__Problem requirements__
Show every line below where "License" appears.

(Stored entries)
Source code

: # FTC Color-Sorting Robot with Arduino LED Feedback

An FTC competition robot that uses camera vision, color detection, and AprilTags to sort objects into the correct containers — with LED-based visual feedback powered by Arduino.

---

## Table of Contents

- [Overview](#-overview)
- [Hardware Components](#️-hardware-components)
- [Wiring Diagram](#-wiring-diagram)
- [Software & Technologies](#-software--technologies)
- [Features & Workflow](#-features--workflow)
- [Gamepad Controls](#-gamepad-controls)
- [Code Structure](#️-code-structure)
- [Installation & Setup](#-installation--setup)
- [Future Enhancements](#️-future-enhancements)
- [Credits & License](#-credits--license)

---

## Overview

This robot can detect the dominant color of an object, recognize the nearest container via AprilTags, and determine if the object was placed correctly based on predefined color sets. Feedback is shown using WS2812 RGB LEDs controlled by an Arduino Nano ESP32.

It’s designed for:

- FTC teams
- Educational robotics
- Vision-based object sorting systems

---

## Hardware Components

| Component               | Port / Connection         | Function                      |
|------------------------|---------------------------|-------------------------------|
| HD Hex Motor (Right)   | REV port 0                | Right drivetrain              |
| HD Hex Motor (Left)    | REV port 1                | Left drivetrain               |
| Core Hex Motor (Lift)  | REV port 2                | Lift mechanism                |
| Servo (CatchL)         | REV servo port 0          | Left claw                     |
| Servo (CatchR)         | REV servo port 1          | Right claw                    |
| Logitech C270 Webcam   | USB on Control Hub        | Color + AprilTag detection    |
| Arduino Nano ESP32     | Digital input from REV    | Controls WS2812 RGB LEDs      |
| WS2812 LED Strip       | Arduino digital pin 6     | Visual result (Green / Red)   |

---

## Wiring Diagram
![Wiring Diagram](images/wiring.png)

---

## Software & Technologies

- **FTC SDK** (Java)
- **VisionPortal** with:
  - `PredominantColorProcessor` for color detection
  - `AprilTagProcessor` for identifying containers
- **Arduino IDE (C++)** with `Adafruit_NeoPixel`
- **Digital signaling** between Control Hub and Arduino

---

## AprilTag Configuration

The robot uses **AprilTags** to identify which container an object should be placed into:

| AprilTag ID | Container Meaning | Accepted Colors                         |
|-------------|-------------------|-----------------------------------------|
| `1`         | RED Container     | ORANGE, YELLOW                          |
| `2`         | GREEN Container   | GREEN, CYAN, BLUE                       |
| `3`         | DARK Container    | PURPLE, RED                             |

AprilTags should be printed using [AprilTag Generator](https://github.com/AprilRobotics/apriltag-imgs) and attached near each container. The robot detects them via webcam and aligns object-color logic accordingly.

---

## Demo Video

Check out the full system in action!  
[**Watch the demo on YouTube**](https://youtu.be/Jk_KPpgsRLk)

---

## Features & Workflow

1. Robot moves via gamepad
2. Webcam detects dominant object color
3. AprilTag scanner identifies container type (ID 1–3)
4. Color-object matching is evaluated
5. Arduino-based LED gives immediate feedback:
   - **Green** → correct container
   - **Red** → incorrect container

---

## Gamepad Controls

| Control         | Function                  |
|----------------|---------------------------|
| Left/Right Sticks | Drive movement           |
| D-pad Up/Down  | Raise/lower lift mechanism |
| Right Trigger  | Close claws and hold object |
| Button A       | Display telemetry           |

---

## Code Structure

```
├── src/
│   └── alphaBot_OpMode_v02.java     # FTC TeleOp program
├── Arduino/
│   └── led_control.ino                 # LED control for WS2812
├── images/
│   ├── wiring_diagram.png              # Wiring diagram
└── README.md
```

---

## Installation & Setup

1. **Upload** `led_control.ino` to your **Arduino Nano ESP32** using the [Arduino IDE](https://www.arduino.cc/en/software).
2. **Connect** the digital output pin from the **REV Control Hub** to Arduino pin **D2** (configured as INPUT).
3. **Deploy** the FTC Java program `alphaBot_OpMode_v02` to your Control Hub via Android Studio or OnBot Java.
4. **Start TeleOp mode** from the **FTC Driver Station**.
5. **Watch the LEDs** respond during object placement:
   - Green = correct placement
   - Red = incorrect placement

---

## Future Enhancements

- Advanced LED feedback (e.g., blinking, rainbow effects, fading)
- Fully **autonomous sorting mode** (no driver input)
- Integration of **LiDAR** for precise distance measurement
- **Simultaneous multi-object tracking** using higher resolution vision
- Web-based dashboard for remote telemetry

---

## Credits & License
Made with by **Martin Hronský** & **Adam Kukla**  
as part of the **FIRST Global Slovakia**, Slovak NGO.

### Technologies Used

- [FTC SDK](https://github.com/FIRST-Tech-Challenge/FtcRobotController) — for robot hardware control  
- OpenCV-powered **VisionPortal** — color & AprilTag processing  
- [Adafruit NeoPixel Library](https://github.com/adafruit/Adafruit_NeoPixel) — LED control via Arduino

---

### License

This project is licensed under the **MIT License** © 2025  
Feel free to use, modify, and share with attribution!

__Exercise output__
- [Credits & License](#-credits--license)
## Credits & License
### License
This project is licensed under the **MIT License** © 2025  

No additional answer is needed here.